A traditional database (MySQL, PostgreSQL, MongoDB) is designed around durability first: data goes to disk, indexes are built for query flexibility, and the system is optimized for complex reads across large datasets. The cost is latency — every operation involves disk I/O, query planning, locking, and transaction coordination.

Redis inverts this priority. Speed first, durability second.

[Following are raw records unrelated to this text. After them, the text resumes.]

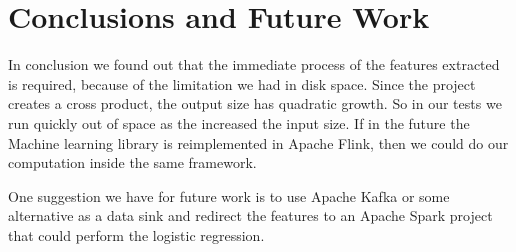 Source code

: \chapter{Conclusions and Future Work}
In conclusion we found out that the immediate process of the features extracted is required, because of the limitation we had in disk space. Since the project creates a cross product, the output size has quadratic growth. So in our tests we run quickly out of space as the increased the input size. If in the future the Machine learning library is reimplemented in Apache Flink, then we could do our computation inside the same framework. 

One suggestion we have for future work is to use Apache Kafka or some alternative as a data sink and redirect the features to an Apache Spark project that could perform the logistic regression.  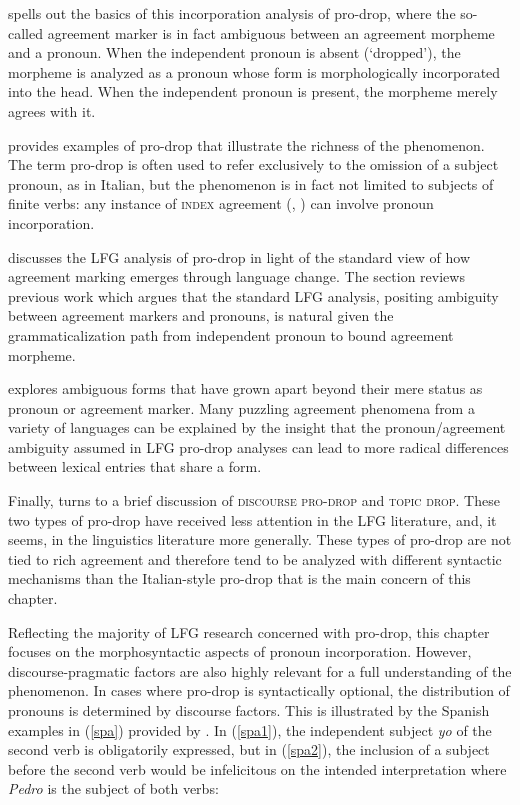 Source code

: \documentclass[output=paper,hidelinks]{langscibook}
\begin{document}
   spells out the basics of this  incorporation analysis of pro-drop, where the so-called agreement marker  is in fact ambiguous between an agreement morpheme and a  pronoun. When the independent pronoun is absent (`dropped'), the morpheme  is analyzed as a pronoun whose form is  morphologically incorporated into the head. When the independent pronoun is present, the morpheme merely agrees with it.

 provides examples of  pro-drop that illustrate the richness of the phenomenon.    The term pro-drop is    often used  to refer exclusively  to the omission of a  subject pronoun,  as in Italian,  but the  phenomenon is in fact not  limited to subjects of finite verbs:  any instance of  \textsc{index}  agreement    (, \citealt{WechslerZlatic:Agreement2003})   can involve pronoun incorporation. 
 
 
  discusses  the LFG analysis of pro-drop in light of the standard view of  how agreement marking emerges through language change.  The section reviews previous work which argues that the standard LFG analysis, positing ambiguity between agreement markers and pronouns, is natural given the   grammaticalization path from independent  pronoun to bound agreement morpheme. 

 explores ambiguous forms that have grown apart beyond their mere  status as pronoun or agreement marker. Many puzzling agreement phenomena  from a variety of languages can be explained by the insight that   the pronoun/agreement ambiguity assumed in LFG pro-drop analyses   can lead to  more radical differences between  lexical  entries that share a form. 

Finally,    turns to a brief discussion of \textsc{discourse pro-drop} and \textsc{topic drop}. These  two   types of pro-drop have received less attention in the LFG literature, and, it seems, in the linguistics literature more generally. These types of pro-drop  are not tied to   rich agreement and therefore   tend to be analyzed with  different syntactic mechanisms  than the Italian-style pro-drop that is the main concern of this chapter. 

 Reflecting the majority of LFG research concerned with pro-drop, this chapter focuses on the morphosyntactic aspects of pronoun incorporation.    However,  discourse-pragmatic factors are also  highly relevant for a full understanding of the phenomenon.   In cases where pro-drop is   syntactically optional,  the distribution of pronouns is determined by discourse factors.   This is illustrated by the  Spanish examples in (\ref{spa})  provided by  \citet{peskova13}.  In (\ref{spa1}), the independent subject \textit{yo} of the second verb  is obligatorily expressed, but in (\ref{spa2}),  the  inclusion of a subject before the second verb would be infelicitous on the intended interpretation where \textit{Pedro} is the subject of both verbs:
\end{document}
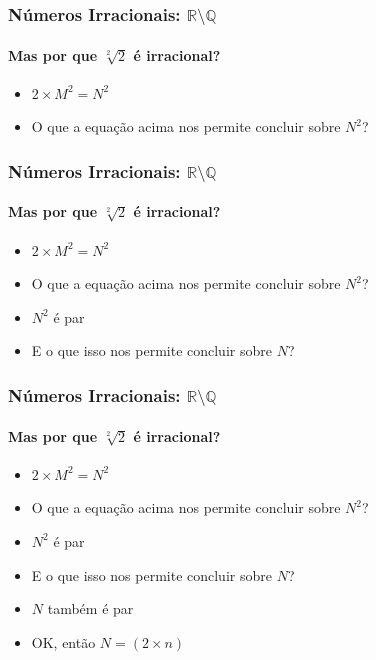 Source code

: \documentclass[usenames,dvipsnames,svgnames]{beamer}
\begin{document}
\begin{frame}	
	\frametitle{Números Irracionais: $\mathbb{R} \setminus \mathbb{Q}$}
	\framesubtitle{Mas {\color{red}por que} $\sqrt[2]{2}$ é irracional?}

	\begin{itemize}
		\item $2 \times M^2 = N^2$
		\item O que a equação acima nos permite concluir sobre $N^2$?
	\end{itemize}
\end{frame}

\begin{frame}	
	\frametitle{Números Irracionais: $\mathbb{R} \setminus \mathbb{Q}$}
	\framesubtitle{Mas {\color{red}por que} $\sqrt[2]{2}$ é irracional?}

	\begin{itemize}
		\item $2 \times M^2 = N^2$
		\item O que a equação acima nos permite concluir sobre $N^2$?
		\item {\color{red} $N^2$ é par}
		\item E o que isso nos permite concluir sobre $N$?
	\end{itemize}
\end{frame}

\begin{frame}	
	\frametitle{Números Irracionais: $\mathbb{R} \setminus \mathbb{Q}$}
	\framesubtitle{Mas {\color{red}por que} $\sqrt[2]{2}$ é irracional?}

	\begin{itemize}
		\item $2 \times M^2 = N^2$
		\item O que a equação acima nos permite concluir sobre $N^2$?
		\item {\color{red} $N^2$ é par}
		\item E o que isso nos permite concluir sobre $N$?
		\item {\color{red} $N$ também é par}
		\item OK, então $N = (2 \times n)$
	\end{itemize}
\end{frame}
\end{document}
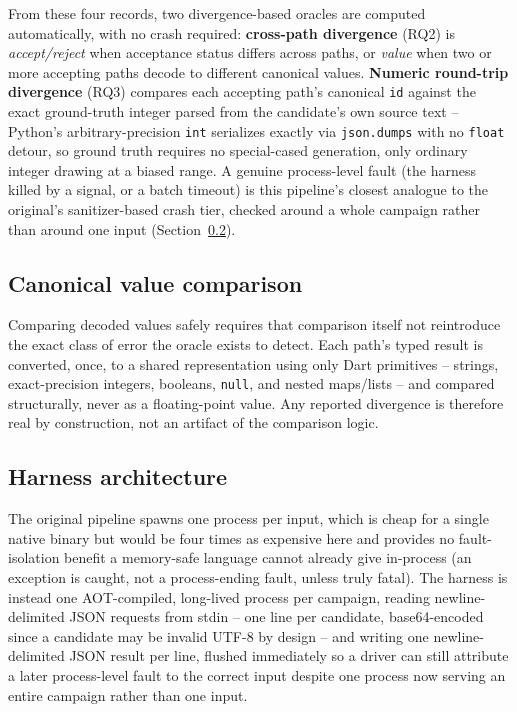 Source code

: From these four records, two divergence-based oracles are computed
automatically, with no crash required: \textbf{cross-path divergence}
(RQ2) is \emph{accept/reject} when acceptance status differs across paths,
or \emph{value} when two or more accepting paths decode to different
canonical values. \textbf{Numeric round-trip divergence} (RQ3) compares each
accepting path's canonical \texttt{id} against the exact ground-truth
integer parsed from the candidate's own source text -- Python's arbitrary-precision
\texttt{int} serializes exactly via \texttt{json.dumps} with no
\texttt{float} detour, so ground truth requires no special-cased generation,
only ordinary integer drawing at a biased range. A genuine process-level
fault (the harness killed by a signal, or a batch timeout) is this
pipeline's closest analogue to the original's sanitizer-based crash tier,
checked around a whole campaign rather than around one input
(Section~\ref{sec:harness-arch}).

\subsection{Canonical value comparison}
\label{sec:canonical}
Comparing decoded values safely requires that comparison itself not
reintroduce the exact class of error the oracle exists to detect. Each
path's typed result is converted, once, to a shared representation using
only Dart primitives -- strings, exact-precision integers, booleans,
\texttt{null}, and nested maps/lists -- and compared structurally, never as
a floating-point value. Any reported divergence is therefore real by
construction, not an artifact of the comparison logic.

\subsection{Harness architecture}
\label{sec:harness-arch}
The original pipeline spawns one process per input, which is cheap for a
single native binary but would be four times as expensive here and
provides no fault-isolation benefit a memory-safe language cannot already
give in-process (an exception is caught, not a process-ending fault, unless
truly fatal). The harness is instead one AOT-compiled, long-lived process
per campaign, reading newline-delimited JSON requests from stdin -- one
line per candidate, base64-encoded since a candidate may be invalid UTF-8 by
design -- and writing one newline-delimited JSON result per line, flushed
immediately so a driver can still attribute a later process-level fault to
the correct input despite one process now serving an entire campaign rather
than one input.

Traditional Database Redis
Where data lives Disk (with memory caching) Memory (with optional disk persistence)
Access time Milliseconds (disk seek + query plan) Microseconds (direct memory access)
Data model Tables/documents with rich query languages (SQL, MQL) Key-value with typed data structures (strings, lists, sets, hashes, sorted sets, streams)
Concurrency model Multi-threaded with locks, MVCC, or optimistic concurrency Single-threaded — commands execute sequentially, no locking needed
Durability Writes are durable by default (WAL, fsync) Writes are in-memory by default; persistence is opt-in and lossy
Query capability Joins, aggregations, subqueries, indexes on any column Get by key, operate on data structure (no joins, no ad-hoc queries)
Dataset size Limited by disk (terabytes+) Limited by RAM (typically gigabytes)
Failure cost Data survives crashes (designed for it) Data can be lost on crash (depends on persistence config)

Why Not Just Use a Database for Everything?

Because some operations don't need what a database provides — and pay a heavy price for it.

Consider a session store. You write a session on login, read it on every request, and delete it on logout. You don't need joins, transactions, or complex queries. You don't need the data to survive a server reboot (the user just logs in again). What you need is speed — sub-millisecond reads on every single HTTP request.

A database handles this at ~1-5ms per read (network + query plan + disk/cache). Redis handles it at ~0.1ms. At 10,000 requests per second, that's the difference between 10-50 seconds of cumulative latency and 1 second.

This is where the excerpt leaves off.